# [Plain-text document sources]

----

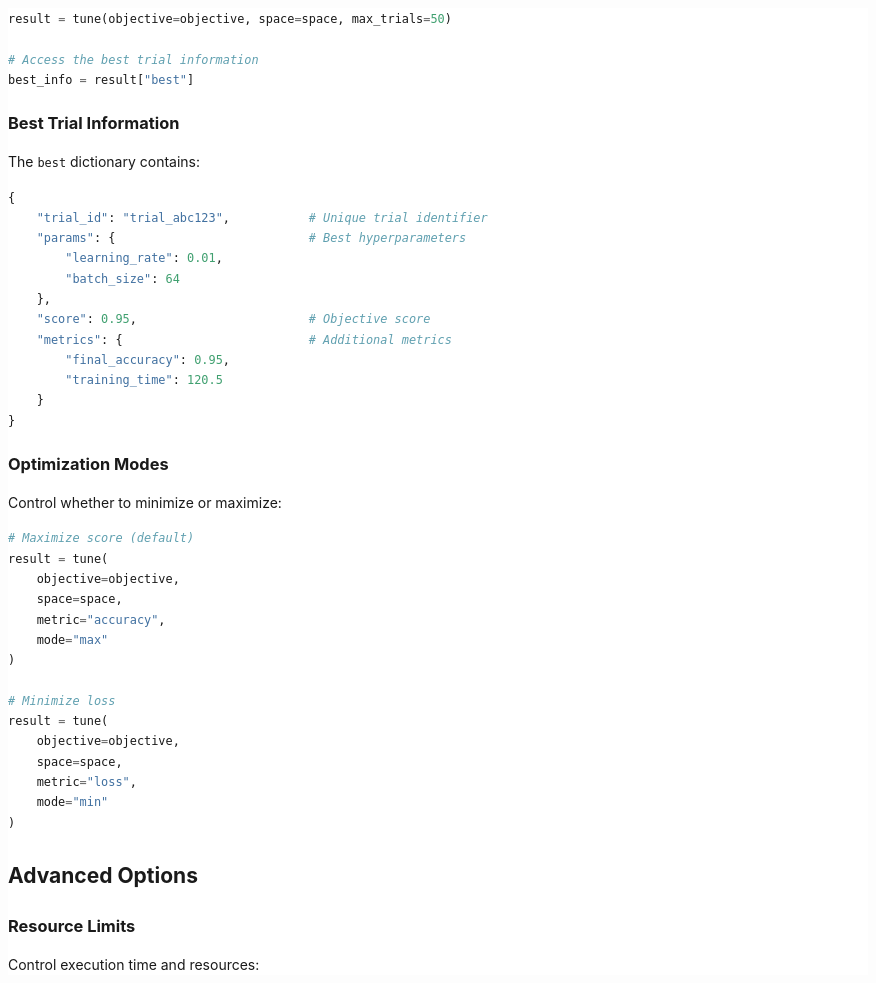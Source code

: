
```python
result = tune(objective=objective, space=space, max_trials=50)

# Access the best trial information
best_info = result["best"]
```

### Best Trial Information

The `best` dictionary contains:

```python
{
    "trial_id": "trial_abc123",           # Unique trial identifier
    "params": {                           # Best hyperparameters
        "learning_rate": 0.01,
        "batch_size": 64
    },
    "score": 0.95,                        # Objective score
    "metrics": {                          # Additional metrics
        "final_accuracy": 0.95,
        "training_time": 120.5
    }
}
```

### Optimization Modes

Control whether to minimize or maximize:

```python
# Maximize score (default)
result = tune(
    objective=objective,
    space=space,
    metric="accuracy",
    mode="max"
)

# Minimize loss
result = tune(
    objective=objective,
    space=space,
    metric="loss",
    mode="min"
)
```

## Advanced Options

### Resource Limits

Control execution time and resources:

----

# [Problem to work on]
Go through the records above and return every line that holds the string "result".

# [Expected answer]
result = tune(objective=objective, space=space, max_trials=50)
best_info = result["best"]
result = tune(
result = tune(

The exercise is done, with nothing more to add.